The paradoxes built into this format are far reaching in terms of the painterly opportunities they afford. Tradition dictates that we stare into pictures as if we were staring out of a window; as if the picture plane were a window standing in between us and the world beyond. But what if the picture plane is not a plane but a curved surface and what if it actually recedes from us even as the forms and colours inscribed on it retreat further or conversely – both extremes being achieved by exquisite chromatic contrasts – advance towards us?
What if arch modernist Hans Hoffman’s tried and true theory of “push-pull” was suddenly subjected to the principles of topological elasticity? What if biomorphic blobs and squiggles were reduced to flat emblems, but the ground on which they were affixed was anything but flat? What if color and touch alternated between vivid physicality and breath – taking ephemerality? Like light caught in a drizzling rain running down dusty glass, but where it just so happened that the dust was pure emerald, lapus lazuli or less pure mineral mixes that nonetheless glow like particles spread out over a jewel grinder’s work table. Gorchov’s palette is that rich – in this he is as close to Mughal miniature painters as to Matisse – and his sensitivity to the dual nature of his medium – that the pigments are rock and earth while their liquid vehicles range from watery solvents to golden oils – are that nuanced.
A few words, finally on the forms he favours, or rather the forms that favour his work. Virtually all have the quality one finds in Brancusi’s birds and fish and human heads or hands, and that is the appearance of something utterly unique in execution but compellingly archetypal in its fundamental aspect. Ellsworth Kelly’s shapes often have the same feel to them – Kelly made a pilgrimage to Brancusi in Paris – but he has stayed loyal to the picture plan where Gorchov has sought, and found new dimensions and a new plasticity for painting that only Elizabeth Murray – who was the first to acknowledge the impact his work had on her – has taken as far as Gorchov himself. Of course Brancusi had a relatively small repertoire that he established early in his long career and then honed to fertile, form – engendering imperfection for the remainder of his life. I say “imperfection” because no single iteration of any element in his vocabulary ever quite satisfied him.

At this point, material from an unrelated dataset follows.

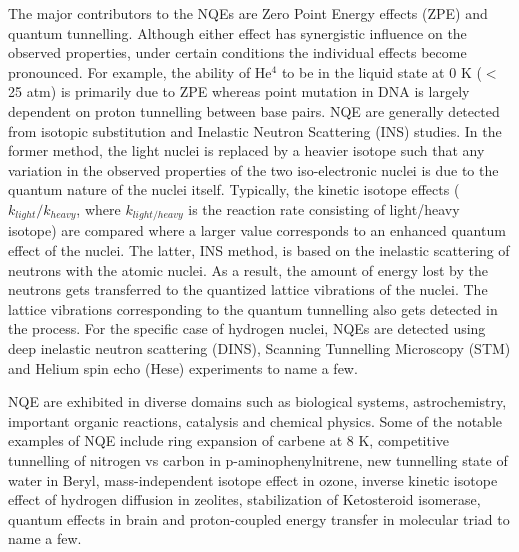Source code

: \noindent The major contributors to the NQEs are Zero Point Energy effects (ZPE) and quantum tunnelling. Although either effect has synergistic influence on the observed properties, under certain conditions the individual effects become pronounced. For example, the ability of He$^4$ to be in the liquid state at 0 K\cite{london1936condensed} ($<$ 25 atm) is primarily due to ZPE whereas point mutation in DNA is largely dependent on proton tunnelling\cite{slocombe2022open,rein1964proton} between base pairs. 
\noindent NQE are generally detected from isotopic substitution and Inelastic Neutron Scattering (INS) studies. In the former method, the light nuclei is replaced by a heavier isotope such that any variation in the observed properties of the two iso-electronic nuclei is due to the quantum nature of the nuclei itself. Typically, the kinetic isotope effects ($k_{light}/k_{heavy}$, where $k_{light/heavy}$ is the reaction rate consisting of light/heavy isotope) are compared where a larger value corresponds to an enhanced quantum effect of the nuclei. The latter, INS method, is based on the inelastic scattering of neutrons with the atomic nuclei. As a result, the amount of energy lost by the neutrons gets transferred to the quantized lattice vibrations of the nuclei. The lattice vibrations corresponding to the quantum tunnelling also gets detected in the process. For the specific case of hydrogen nuclei, NQEs are detected using deep inelastic neutron scattering (DINS), Scanning Tunnelling Microscopy\cite{cahlik2021significance} (STM) and Helium spin echo\cite{jardine2010determination} (Hese) experiments to name a few. 

NQE are exhibited in diverse domains such as biological systems\cite{riaz2013review,kohen1999hydrogen,nagel200921st,pu2006multidimensional}, astrochemistry\cite{hama2013surface,jorgensen2020astrochemistry}, important organic reactions\cite{meisner2016atom,castro2020heavy}, catalysis\cite{klinman2006role,knapp2002environmentally} and chemical physics\cite{leger2019observation,cazorla2017simulation}. Some of the notable examples of NQE include ring expansion of carbene\cite{zuev2003carbon} at 8 K, competitive tunnelling of nitrogen vs carbon in p-aminophenylnitrene\cite{leger2019observation},  new tunnelling state of water in Beryl\cite{kolesnikov2016quantum}, mass-independent isotope effect in ozone\cite{thiemens2001mass,thiemens1999mass}, inverse kinetic isotope effect of hydrogen diffusion in zeolites\cite{gao2019quantum}, stabilization of Ketosteroid isomerase\cite{wang2014quantum}, quantum effects in brain\cite{adams2020quantum} and proton-coupled energy transfer in molecular triad\cite{pettersson2022proton} to name a few.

Again and again Brancusi started over where he had just left off, yet he never repeated himself. Ultimately, each sculpture stands alone and is imbued with the vitality of the shape that seems still in the process of becoming. Gorchov’s shapes are similarly emergent and in flux even as they seem iconic by virtue of their superficial simplicity and their central placement in his paintings. But over time their easy-to-remember configuration and locations reveal themselves to be impossible to remember. And so, in order to regain our grasp of them we must reopen our eyes to them. And as we do, the quasi-animate quivering of Gorchov’s images takes hold and draws the viewer in to visual zones that cannot be mapped but only experienced. Try the memory test with Brancusi. Then try it with Gorchov. In both cases the pleasure that ensues is at once wholly fulfilling in the moment but poignantly elusive in retrospective – but then true pleasure always is.